Minggu, 06 Juli 2025
Menu

Tiket Konser Akan Kena Cukai, Begini Kata Bea Cukai

Redaksi
Ilustrasi konser | Ist
Ilustrasi konser | Ist
Bagikan:

FORUM KEADILAN – Direktorat Jenderal Bea dan Cukai (DJBC) Kementerian Keuangan (Kemenkeu) buka suara terkait isu pemerintah yang berencana untuk mengenakan biaya cukai terhadap tiket konser.

Melalui sebuah unggahan di akun media sosial X @beacukaiRI, Jumat, 26/7/2024, Bea Cukai menyampaikan bahwa isu terkait kebijakan ekstensifikasi cukai tersebut disampaikan pada kuliah umum lingkup akademik. Namun, semua itu masih menunggu tanggapan dari sejumlah pihak.

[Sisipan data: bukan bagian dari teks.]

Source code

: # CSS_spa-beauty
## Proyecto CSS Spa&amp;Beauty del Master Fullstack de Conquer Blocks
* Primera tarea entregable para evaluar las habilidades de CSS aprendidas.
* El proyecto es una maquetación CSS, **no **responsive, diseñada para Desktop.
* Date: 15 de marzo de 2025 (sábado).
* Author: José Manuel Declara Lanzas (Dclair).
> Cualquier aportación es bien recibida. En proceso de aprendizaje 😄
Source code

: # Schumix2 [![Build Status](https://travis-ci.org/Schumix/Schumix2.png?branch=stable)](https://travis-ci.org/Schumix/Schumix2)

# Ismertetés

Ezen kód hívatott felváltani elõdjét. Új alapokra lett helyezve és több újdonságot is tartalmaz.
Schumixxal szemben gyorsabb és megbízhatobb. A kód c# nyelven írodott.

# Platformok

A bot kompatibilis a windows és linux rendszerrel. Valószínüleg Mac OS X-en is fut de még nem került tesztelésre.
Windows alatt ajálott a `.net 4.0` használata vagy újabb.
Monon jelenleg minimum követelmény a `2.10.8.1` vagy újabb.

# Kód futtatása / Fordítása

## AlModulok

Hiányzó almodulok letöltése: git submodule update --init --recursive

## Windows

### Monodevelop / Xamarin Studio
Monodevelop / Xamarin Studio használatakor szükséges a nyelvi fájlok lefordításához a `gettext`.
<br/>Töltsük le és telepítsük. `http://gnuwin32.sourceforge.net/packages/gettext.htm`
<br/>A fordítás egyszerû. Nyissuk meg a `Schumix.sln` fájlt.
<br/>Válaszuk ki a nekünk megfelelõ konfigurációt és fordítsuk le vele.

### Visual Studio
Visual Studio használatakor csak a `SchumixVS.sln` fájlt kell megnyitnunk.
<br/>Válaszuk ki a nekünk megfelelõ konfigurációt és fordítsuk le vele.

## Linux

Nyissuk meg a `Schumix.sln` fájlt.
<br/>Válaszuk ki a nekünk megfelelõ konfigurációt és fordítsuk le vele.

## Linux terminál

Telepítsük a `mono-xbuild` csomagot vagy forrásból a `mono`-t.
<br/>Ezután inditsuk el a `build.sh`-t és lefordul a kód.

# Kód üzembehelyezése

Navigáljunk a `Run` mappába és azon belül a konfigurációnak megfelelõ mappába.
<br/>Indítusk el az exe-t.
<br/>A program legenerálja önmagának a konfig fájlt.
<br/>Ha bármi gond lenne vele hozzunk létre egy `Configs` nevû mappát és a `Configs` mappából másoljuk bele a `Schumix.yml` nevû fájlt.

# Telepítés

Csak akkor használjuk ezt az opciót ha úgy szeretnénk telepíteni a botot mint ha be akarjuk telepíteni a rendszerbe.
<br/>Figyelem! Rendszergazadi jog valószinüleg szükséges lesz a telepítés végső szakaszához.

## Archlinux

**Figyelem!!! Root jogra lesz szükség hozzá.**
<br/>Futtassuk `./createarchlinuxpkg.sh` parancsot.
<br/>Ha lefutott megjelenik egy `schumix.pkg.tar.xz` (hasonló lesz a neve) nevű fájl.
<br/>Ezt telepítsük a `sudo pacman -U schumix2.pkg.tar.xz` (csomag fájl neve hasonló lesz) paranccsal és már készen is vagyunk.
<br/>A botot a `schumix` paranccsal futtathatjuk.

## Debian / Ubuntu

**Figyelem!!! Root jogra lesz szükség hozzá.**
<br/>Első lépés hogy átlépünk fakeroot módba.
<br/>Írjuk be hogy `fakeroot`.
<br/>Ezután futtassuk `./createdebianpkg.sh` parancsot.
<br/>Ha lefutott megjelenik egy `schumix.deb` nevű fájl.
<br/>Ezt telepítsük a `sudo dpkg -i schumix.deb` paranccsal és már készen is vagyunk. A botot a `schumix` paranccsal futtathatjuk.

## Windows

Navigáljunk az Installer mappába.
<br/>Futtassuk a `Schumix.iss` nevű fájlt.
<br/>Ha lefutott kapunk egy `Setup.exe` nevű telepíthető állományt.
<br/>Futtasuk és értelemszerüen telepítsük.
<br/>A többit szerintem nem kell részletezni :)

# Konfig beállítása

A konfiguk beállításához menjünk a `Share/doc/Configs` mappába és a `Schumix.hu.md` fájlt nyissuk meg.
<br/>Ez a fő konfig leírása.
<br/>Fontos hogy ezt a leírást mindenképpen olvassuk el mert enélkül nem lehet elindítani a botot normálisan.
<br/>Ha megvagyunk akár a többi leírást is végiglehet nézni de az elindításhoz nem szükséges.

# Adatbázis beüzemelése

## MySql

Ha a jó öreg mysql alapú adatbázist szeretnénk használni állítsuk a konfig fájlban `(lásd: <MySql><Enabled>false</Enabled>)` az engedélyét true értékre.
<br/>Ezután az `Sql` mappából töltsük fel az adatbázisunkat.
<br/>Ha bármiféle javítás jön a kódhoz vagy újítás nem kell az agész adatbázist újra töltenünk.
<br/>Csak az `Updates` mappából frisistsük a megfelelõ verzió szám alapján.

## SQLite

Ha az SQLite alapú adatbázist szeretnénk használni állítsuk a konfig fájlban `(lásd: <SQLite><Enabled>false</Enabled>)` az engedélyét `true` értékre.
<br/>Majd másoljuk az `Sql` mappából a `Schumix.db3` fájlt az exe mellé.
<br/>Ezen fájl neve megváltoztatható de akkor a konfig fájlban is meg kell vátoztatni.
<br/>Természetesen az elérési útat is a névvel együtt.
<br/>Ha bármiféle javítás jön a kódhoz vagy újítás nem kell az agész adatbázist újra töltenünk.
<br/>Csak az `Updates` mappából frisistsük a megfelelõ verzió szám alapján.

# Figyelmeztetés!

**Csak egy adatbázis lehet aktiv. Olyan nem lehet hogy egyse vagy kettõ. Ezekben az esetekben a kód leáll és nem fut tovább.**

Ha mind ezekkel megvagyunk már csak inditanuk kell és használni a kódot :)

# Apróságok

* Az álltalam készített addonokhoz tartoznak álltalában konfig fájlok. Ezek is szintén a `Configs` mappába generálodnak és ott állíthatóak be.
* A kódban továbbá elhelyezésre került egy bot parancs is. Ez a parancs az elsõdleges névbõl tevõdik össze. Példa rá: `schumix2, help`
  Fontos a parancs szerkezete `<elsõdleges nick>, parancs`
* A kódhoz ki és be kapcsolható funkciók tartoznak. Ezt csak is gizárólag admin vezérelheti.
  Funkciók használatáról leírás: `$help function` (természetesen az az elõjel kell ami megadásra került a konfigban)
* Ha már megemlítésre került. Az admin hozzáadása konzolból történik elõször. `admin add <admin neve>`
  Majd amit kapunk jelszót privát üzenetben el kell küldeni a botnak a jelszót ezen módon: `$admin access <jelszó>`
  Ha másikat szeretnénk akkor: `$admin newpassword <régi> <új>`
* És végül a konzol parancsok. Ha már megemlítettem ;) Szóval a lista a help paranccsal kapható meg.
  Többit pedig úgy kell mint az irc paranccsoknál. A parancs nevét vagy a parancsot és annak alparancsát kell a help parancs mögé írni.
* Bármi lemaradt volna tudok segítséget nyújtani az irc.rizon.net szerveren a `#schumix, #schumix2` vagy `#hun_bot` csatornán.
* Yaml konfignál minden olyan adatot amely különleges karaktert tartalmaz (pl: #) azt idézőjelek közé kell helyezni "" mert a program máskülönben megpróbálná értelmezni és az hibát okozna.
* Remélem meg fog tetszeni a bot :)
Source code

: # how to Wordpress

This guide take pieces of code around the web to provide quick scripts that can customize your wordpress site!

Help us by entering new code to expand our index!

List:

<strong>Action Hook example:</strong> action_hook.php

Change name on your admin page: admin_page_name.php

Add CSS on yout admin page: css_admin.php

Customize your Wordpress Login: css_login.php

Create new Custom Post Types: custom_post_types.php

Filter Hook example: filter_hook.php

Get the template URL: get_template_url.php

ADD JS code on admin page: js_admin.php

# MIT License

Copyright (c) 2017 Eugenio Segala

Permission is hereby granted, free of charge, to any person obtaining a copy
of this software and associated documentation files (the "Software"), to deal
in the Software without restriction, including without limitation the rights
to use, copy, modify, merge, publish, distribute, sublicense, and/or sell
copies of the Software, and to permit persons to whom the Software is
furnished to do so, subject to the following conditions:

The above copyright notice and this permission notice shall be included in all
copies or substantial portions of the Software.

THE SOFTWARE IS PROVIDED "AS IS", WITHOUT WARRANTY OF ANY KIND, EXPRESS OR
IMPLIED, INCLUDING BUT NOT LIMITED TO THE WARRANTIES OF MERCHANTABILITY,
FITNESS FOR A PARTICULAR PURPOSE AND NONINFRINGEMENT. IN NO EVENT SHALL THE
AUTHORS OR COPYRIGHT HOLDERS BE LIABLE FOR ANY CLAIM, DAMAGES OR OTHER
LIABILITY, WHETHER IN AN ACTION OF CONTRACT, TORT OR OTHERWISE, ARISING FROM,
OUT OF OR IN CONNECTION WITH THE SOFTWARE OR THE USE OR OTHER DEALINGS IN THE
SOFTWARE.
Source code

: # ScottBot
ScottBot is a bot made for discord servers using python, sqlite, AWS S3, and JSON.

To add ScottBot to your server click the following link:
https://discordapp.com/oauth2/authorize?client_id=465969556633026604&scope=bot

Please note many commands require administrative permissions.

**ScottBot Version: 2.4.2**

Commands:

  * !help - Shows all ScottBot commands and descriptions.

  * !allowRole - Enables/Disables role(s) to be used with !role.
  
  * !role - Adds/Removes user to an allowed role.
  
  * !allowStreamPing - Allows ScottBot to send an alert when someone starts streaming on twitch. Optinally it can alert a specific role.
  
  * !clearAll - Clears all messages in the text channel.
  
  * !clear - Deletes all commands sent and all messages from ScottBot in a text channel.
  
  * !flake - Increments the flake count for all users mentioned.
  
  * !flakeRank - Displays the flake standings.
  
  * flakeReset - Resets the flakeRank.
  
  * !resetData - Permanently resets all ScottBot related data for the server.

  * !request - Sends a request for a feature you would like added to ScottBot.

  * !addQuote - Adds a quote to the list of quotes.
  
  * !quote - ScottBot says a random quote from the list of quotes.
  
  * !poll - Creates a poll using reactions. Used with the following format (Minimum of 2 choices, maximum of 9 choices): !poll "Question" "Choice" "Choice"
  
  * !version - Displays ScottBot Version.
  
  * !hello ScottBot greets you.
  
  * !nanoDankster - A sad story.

“Faktanya, isu kebijakan ekstensifikasi cukai tersebut belum masuk kajian. Isu tersebut merupakan bahasan dalam kuliah umum di ruang lingkup akademik,” tulis Bea Cukai dalam unggahan tersebut.

Bea Cukai juga mengatakan bahwa pada dasarnya, kriteria barang yang dikenakan cukai adalah yang bersifat atau karakteristik konsumsinya perlu dikendalikan, peredarannya perlu diawasi, pemakaiannya yang dapat menimbulkan dampak negatif untuk masyarakat atau lingkungan hidup, atau pemakaiannya perlu pembebanan pungutan negara demi keadilan dan keseimbangan.

Hal tersebut tercantum dalam Undang-Undang Nomor 39 Tahun 2007 tentang Perubahan atas Undang-Undang Nomor 11 Tahun 1995 tentang Cukai.

Hingga kini, barang yang dikenakan cukai baru ada tiga jenis, yaitu etil alkohol atau etanol, minuman mengandung etil alkohol (MMEA), dan hasil tembakau.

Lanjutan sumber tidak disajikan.